» **Problem requirements**
Between the line containing "L 213.939545 -49.271185" and the line containing "L 189.427651 -49.788767" lies a run of lines; give that run again exactly, with both of those lines, and nothing else from the entries below.

» **Dataset records**
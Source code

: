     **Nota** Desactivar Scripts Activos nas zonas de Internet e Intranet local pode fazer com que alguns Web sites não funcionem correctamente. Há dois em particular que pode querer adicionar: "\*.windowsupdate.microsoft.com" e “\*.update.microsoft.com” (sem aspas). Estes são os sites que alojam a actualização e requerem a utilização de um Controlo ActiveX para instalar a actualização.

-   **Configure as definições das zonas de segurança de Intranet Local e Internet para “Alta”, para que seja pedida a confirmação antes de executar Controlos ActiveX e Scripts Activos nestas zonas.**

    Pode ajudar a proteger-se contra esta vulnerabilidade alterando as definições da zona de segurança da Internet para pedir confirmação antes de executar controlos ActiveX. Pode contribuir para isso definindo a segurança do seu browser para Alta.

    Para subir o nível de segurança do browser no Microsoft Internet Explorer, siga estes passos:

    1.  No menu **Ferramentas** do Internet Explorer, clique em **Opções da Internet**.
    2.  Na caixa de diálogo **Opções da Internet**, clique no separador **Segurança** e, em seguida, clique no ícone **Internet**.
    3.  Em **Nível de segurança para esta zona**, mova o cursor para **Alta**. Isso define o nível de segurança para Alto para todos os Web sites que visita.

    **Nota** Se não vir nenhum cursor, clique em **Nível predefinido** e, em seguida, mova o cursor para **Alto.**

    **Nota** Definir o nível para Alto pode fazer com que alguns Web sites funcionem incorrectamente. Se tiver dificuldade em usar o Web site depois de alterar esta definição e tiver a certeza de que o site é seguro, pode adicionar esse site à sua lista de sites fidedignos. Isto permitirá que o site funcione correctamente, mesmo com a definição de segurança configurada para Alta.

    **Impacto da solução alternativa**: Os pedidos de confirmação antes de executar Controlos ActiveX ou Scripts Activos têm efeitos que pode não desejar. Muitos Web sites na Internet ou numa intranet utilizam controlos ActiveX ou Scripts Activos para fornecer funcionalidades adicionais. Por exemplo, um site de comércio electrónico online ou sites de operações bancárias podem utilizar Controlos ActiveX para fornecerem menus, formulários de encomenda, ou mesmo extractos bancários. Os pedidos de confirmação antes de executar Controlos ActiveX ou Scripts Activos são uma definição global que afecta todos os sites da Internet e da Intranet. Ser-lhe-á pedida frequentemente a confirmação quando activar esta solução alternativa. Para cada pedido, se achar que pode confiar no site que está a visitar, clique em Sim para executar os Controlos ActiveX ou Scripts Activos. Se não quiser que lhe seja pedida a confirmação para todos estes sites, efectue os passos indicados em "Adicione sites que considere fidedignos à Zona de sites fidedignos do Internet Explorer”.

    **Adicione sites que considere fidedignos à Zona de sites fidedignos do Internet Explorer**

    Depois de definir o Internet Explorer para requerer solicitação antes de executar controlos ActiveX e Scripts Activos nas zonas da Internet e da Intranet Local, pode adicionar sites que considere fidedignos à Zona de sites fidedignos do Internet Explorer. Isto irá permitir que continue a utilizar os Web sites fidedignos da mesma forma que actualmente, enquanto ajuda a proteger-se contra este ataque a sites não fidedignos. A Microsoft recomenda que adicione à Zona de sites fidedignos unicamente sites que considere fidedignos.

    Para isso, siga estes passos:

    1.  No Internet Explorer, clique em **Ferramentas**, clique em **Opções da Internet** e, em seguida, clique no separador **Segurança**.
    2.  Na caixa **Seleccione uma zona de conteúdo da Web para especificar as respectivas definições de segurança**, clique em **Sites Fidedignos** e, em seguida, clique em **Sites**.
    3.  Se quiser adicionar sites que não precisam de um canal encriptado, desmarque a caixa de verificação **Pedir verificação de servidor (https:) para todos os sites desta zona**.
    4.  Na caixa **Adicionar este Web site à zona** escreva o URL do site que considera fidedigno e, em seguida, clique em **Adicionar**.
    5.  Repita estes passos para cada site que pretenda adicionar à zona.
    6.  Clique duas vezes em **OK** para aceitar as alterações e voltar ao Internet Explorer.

...

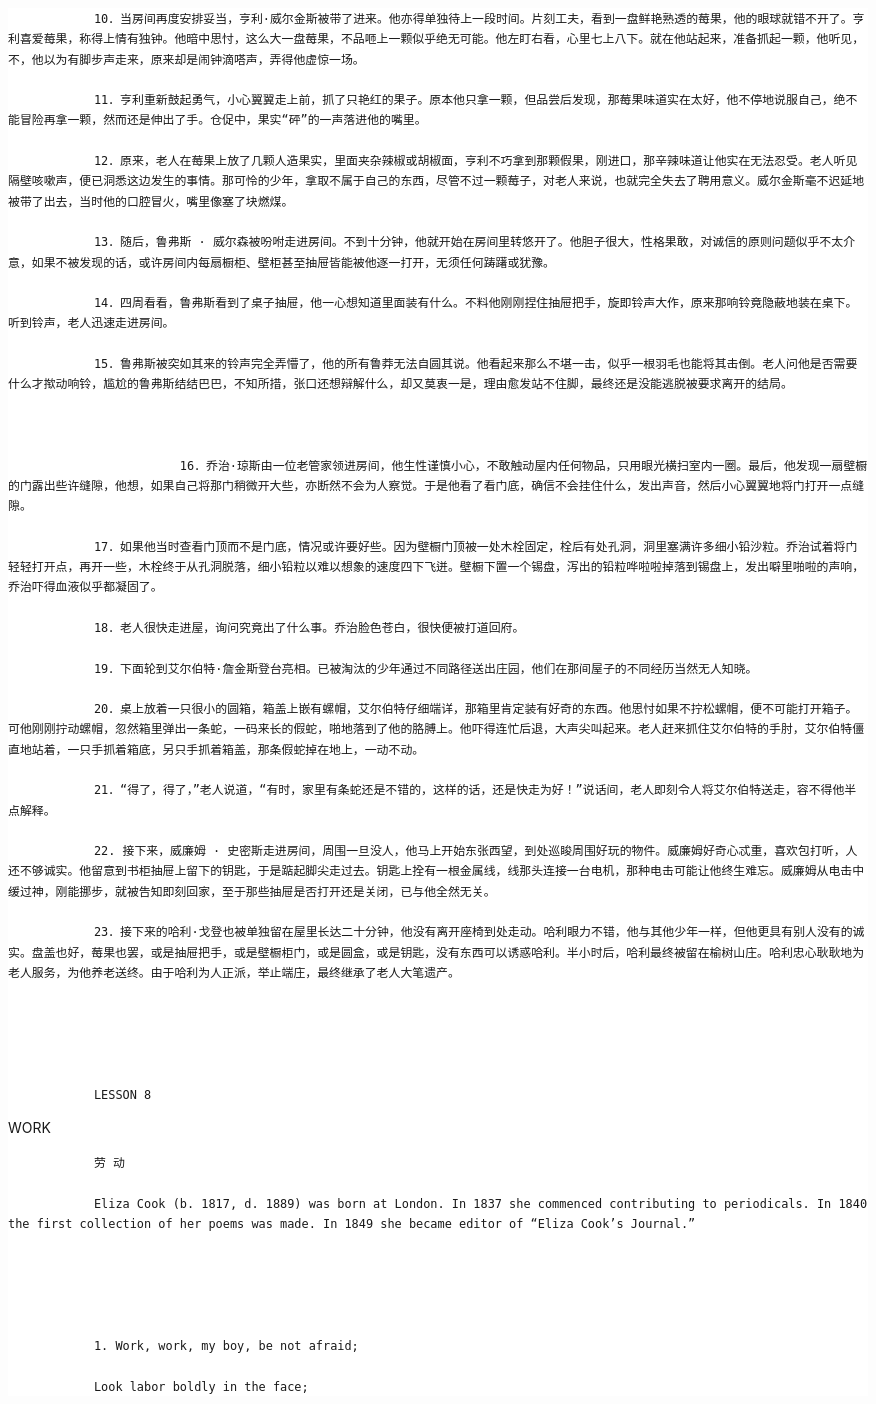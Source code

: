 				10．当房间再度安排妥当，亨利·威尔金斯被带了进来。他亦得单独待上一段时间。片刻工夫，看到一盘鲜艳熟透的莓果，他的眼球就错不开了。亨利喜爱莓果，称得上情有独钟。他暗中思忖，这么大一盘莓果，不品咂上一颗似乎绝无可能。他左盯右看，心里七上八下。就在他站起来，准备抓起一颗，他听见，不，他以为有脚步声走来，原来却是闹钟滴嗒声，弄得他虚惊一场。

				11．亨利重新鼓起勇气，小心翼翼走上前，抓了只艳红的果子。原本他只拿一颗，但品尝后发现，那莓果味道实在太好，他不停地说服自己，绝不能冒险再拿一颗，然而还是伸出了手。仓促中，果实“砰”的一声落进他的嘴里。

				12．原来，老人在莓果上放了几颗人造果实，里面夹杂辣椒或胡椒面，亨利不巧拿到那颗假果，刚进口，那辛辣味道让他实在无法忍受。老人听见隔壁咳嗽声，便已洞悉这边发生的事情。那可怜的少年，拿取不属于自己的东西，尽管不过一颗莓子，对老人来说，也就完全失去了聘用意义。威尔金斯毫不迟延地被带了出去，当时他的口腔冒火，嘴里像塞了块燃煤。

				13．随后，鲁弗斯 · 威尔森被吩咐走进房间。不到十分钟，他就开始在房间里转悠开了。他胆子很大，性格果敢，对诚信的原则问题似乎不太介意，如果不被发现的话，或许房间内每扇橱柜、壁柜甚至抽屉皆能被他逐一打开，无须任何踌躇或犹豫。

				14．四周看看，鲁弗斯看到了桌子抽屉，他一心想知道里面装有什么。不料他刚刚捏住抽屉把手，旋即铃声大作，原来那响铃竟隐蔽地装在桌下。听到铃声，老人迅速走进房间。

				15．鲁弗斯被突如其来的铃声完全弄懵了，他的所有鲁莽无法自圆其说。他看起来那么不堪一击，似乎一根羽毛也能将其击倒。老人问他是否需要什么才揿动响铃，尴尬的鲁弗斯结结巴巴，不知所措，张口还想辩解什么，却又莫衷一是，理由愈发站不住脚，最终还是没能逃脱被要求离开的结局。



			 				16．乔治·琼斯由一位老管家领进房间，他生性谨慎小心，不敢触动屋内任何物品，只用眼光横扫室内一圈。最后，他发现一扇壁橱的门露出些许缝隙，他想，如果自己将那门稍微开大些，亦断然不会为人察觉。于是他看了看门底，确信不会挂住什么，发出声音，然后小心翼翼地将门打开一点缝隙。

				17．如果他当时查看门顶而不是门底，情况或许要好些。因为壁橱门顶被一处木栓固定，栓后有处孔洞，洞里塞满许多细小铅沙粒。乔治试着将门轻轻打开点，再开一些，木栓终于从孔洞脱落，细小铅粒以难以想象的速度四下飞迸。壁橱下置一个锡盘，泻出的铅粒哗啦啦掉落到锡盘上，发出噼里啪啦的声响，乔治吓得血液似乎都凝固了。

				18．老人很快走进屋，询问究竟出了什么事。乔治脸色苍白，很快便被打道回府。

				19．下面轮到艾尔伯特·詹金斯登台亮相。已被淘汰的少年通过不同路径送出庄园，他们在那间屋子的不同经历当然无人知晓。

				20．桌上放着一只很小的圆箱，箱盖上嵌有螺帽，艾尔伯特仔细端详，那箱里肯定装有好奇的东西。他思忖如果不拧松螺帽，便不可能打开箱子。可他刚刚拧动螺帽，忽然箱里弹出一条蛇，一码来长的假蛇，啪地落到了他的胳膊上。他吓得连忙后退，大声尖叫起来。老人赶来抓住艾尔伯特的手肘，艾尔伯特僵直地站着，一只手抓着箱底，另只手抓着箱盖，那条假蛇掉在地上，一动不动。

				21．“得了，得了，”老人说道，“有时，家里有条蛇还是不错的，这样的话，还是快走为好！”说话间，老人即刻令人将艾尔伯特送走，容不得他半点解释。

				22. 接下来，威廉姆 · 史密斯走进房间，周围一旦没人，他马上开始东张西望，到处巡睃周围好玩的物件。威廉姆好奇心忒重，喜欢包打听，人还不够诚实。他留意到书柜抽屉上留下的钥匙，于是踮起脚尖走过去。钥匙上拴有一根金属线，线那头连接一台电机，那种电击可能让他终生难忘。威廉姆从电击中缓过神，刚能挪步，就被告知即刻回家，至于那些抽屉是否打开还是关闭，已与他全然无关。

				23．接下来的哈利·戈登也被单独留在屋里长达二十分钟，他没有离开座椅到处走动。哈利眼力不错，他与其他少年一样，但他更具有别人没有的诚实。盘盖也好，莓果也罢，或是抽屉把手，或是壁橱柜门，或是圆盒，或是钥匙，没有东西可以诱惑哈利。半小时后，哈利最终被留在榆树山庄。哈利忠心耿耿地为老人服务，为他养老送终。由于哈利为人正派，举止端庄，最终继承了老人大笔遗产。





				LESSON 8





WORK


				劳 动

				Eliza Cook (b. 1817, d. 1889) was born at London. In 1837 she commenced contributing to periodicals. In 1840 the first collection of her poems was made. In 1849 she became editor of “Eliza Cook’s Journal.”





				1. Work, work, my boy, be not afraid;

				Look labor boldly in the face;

...

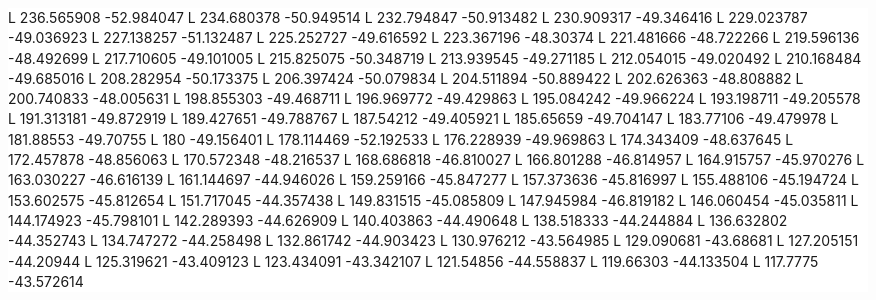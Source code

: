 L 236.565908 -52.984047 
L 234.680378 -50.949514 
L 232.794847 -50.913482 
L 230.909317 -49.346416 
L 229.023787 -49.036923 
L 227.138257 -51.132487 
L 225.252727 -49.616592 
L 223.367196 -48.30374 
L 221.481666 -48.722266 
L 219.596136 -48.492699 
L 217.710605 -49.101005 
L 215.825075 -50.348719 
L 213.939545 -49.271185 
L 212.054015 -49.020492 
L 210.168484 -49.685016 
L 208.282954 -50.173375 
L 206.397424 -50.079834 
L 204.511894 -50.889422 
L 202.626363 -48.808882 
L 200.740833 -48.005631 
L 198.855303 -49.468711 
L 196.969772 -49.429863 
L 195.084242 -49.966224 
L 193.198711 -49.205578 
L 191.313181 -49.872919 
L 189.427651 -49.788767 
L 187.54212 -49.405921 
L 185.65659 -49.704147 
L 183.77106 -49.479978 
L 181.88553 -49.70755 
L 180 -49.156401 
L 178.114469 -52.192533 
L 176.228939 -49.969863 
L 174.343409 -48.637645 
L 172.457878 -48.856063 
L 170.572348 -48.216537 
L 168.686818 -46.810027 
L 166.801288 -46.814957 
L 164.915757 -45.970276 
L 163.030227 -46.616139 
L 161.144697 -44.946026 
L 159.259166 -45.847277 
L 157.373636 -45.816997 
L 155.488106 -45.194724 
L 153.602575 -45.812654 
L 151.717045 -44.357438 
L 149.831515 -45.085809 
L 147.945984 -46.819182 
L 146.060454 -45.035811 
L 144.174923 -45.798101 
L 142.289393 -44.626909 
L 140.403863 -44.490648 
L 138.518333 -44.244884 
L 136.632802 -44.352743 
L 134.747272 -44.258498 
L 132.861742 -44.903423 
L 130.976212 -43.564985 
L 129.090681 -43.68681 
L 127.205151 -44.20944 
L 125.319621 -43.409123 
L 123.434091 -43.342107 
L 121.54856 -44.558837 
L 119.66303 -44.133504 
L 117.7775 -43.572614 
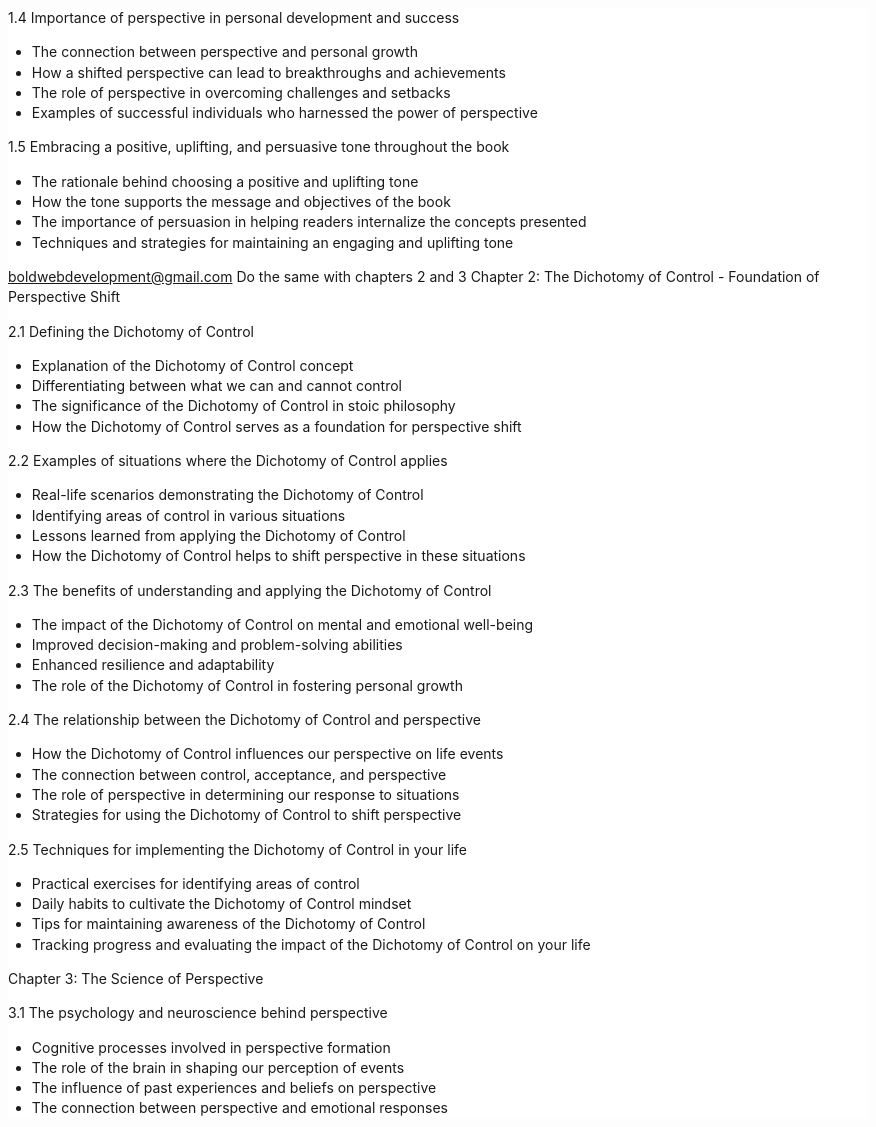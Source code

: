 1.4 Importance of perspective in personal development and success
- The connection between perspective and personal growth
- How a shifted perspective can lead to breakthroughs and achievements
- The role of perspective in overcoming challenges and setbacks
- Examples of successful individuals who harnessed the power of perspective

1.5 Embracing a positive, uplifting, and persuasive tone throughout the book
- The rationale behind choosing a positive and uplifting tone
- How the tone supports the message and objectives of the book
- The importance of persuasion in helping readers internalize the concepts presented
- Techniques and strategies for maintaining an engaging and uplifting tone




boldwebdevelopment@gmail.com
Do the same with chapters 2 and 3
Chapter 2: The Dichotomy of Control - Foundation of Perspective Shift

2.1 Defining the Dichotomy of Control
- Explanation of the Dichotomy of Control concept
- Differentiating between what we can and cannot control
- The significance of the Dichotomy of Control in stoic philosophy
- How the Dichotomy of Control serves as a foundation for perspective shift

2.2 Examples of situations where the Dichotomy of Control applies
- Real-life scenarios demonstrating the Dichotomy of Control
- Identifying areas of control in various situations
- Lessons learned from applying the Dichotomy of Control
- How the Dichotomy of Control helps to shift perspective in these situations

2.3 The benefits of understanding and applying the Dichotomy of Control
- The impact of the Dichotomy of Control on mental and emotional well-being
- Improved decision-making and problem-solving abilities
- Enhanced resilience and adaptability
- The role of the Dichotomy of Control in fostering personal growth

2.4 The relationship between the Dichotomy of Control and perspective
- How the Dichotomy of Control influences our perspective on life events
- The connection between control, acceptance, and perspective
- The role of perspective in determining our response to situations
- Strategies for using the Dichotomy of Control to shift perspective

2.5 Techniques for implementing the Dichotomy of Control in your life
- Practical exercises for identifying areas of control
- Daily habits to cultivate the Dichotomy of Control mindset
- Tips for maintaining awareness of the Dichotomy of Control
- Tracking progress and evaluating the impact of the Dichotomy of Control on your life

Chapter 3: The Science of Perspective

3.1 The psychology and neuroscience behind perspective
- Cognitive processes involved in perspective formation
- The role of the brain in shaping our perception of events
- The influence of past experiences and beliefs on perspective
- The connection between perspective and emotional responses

» **Your solution**
L 213.939545 -49.271185 
L 212.054015 -49.020492 
L 210.168484 -49.685016 
L 208.282954 -50.173375 
L 206.397424 -50.079834 
L 204.511894 -50.889422 
L 202.626363 -48.808882 
L 200.740833 -48.005631 
L 198.855303 -49.468711 
L 196.969772 -49.429863 
L 195.084242 -49.966224 
L 193.198711 -49.205578 
L 191.313181 -49.872919 
L 189.427651 -49.788767 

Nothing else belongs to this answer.